Task details:
Take the lines below beginning at the line that has "#### Name packet (0x30)" and stopping after the line that has "- update name", and print them exactly as they are, with no other lines.

Provided records:
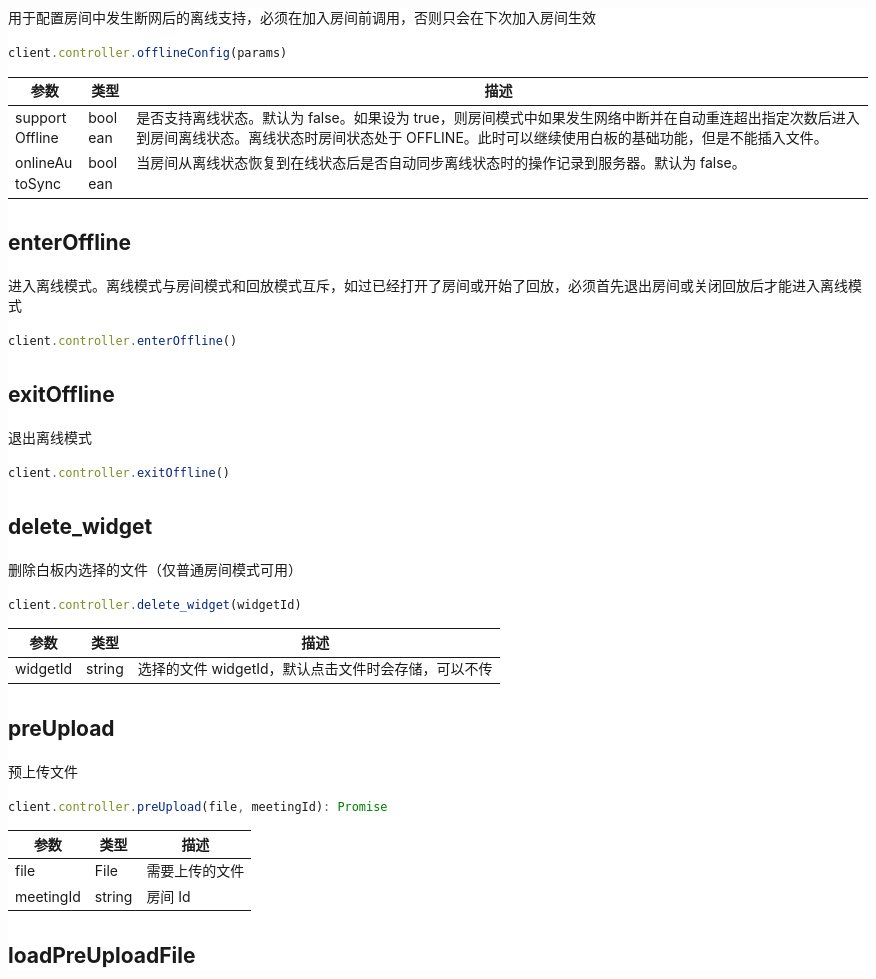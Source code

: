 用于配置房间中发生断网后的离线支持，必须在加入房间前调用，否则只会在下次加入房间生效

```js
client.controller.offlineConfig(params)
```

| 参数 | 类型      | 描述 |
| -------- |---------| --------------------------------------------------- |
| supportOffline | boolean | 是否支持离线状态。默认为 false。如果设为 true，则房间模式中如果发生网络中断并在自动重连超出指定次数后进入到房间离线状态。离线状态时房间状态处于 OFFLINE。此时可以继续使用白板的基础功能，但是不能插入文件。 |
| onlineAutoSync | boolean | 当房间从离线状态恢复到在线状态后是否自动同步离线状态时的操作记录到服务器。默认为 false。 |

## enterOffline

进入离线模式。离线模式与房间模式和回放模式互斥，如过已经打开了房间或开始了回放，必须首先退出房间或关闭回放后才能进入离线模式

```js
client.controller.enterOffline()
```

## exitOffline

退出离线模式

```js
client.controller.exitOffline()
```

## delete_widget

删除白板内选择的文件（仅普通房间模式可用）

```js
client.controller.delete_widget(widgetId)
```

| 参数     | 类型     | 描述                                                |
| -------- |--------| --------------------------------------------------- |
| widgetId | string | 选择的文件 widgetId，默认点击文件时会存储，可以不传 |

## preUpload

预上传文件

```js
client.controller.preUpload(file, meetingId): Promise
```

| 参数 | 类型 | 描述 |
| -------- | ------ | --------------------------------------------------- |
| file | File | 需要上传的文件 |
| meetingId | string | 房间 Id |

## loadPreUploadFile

---

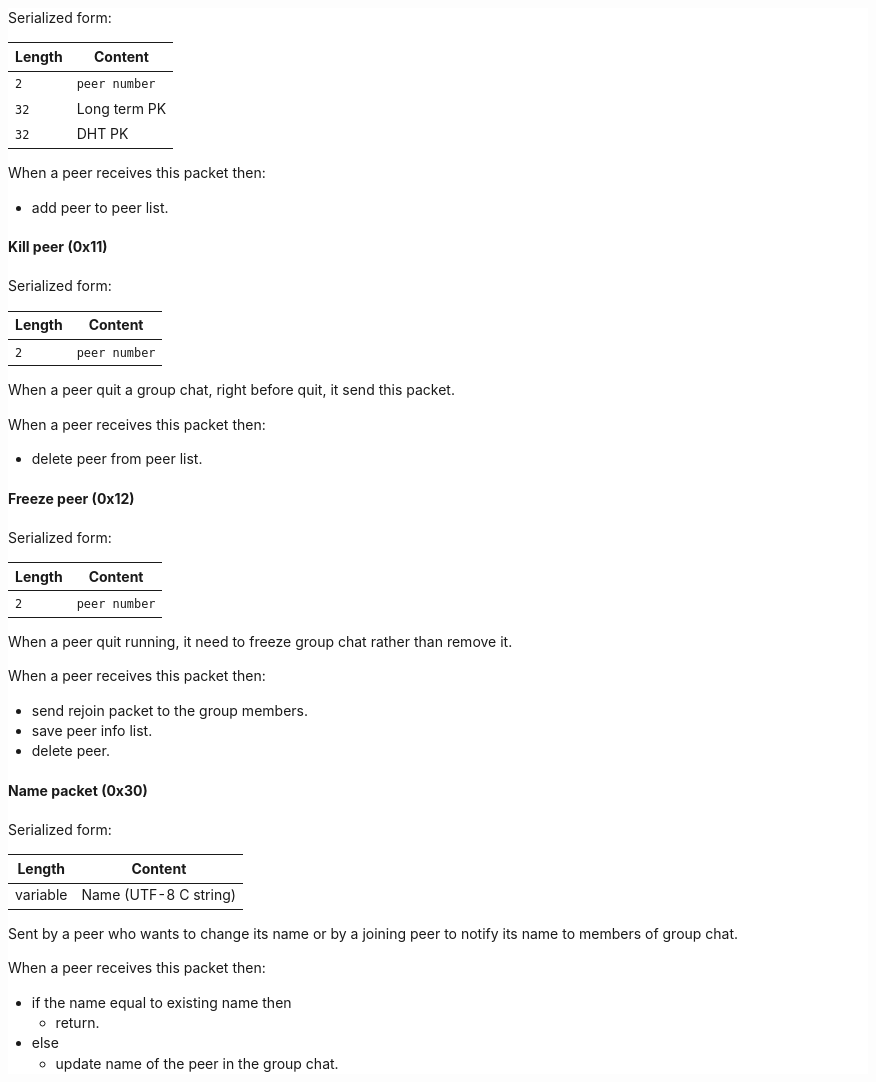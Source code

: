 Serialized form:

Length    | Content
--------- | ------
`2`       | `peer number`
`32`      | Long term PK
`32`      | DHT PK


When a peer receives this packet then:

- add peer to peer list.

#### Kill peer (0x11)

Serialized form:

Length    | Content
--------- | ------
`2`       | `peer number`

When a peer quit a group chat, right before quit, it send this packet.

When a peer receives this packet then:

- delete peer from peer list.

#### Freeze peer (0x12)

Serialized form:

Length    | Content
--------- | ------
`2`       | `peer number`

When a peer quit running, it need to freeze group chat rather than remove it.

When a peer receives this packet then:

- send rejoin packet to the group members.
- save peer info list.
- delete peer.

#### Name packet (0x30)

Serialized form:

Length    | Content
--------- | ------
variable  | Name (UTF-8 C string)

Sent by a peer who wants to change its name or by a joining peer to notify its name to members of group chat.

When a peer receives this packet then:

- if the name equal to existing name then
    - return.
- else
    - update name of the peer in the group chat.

...

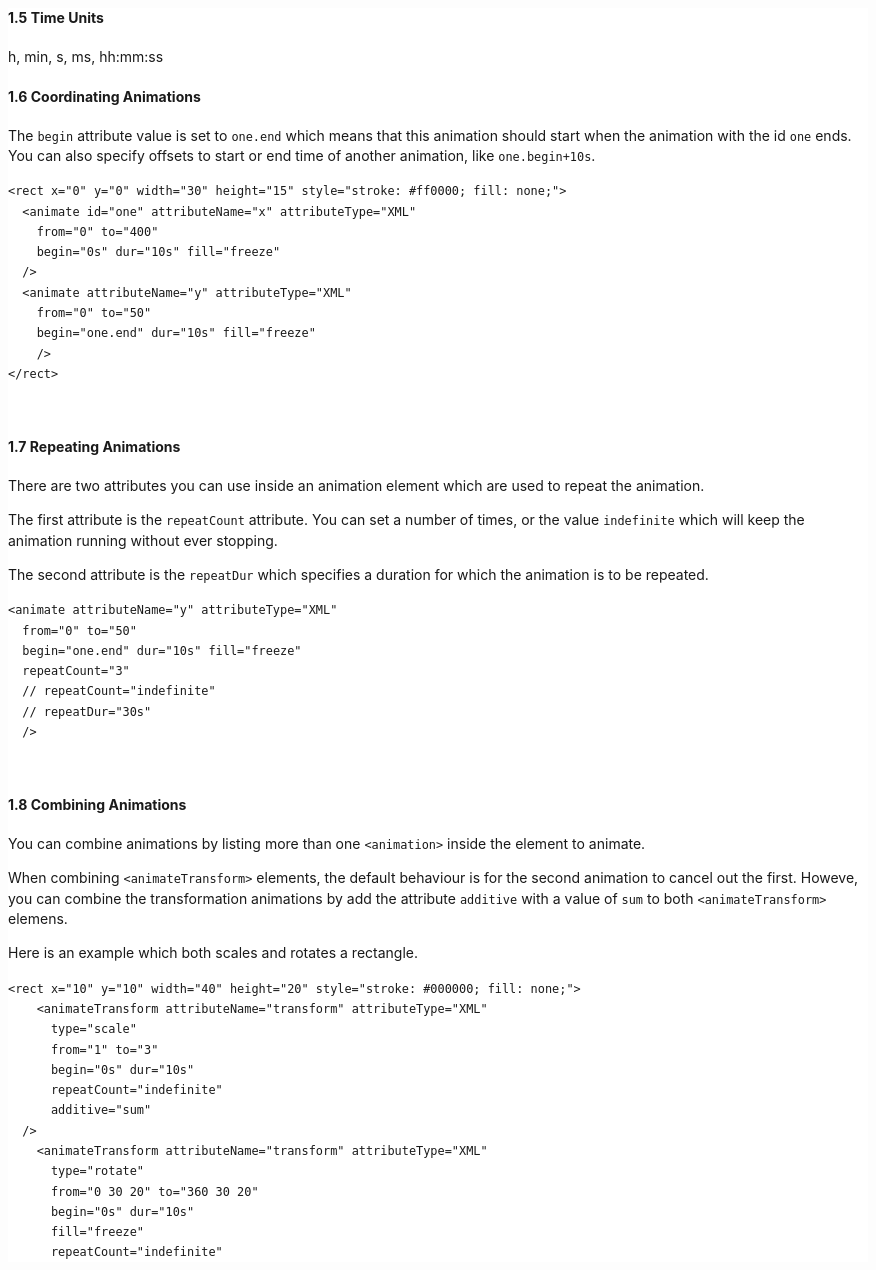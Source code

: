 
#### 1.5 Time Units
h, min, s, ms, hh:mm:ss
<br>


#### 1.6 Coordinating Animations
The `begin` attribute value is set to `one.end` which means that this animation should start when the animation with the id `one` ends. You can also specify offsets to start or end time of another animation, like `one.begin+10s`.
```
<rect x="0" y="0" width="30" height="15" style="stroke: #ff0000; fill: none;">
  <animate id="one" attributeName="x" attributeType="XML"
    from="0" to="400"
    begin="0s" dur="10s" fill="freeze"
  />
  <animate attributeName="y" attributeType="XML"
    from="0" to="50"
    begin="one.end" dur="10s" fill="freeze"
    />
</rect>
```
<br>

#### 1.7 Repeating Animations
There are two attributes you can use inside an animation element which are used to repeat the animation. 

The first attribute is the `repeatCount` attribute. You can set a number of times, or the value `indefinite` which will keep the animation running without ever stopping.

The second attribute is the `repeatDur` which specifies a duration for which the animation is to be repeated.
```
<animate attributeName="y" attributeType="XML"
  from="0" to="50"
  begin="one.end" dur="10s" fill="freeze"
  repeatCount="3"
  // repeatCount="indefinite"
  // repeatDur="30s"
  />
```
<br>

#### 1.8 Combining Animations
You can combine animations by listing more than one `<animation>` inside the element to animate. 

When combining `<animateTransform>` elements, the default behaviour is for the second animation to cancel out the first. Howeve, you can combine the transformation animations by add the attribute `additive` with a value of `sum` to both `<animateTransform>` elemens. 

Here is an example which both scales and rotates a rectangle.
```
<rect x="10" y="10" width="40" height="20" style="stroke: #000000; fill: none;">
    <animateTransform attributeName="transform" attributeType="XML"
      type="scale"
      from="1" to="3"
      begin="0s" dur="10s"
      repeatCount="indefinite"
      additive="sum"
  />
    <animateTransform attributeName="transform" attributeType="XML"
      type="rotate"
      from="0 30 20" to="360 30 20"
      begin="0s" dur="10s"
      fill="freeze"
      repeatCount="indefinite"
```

Answer area:
#### Name packet (0x30)

Serialized form:

Length    | Content
--------- | ------
variable  | Name (UTF-8 C string)

Sent by a peer who wants to change its name or by a joining peer to notify its name to members of group chat.

When a peer receives this packet then:

- if the name equal to existing name then
    - return.
- else
    - update name of the peer in the group chat.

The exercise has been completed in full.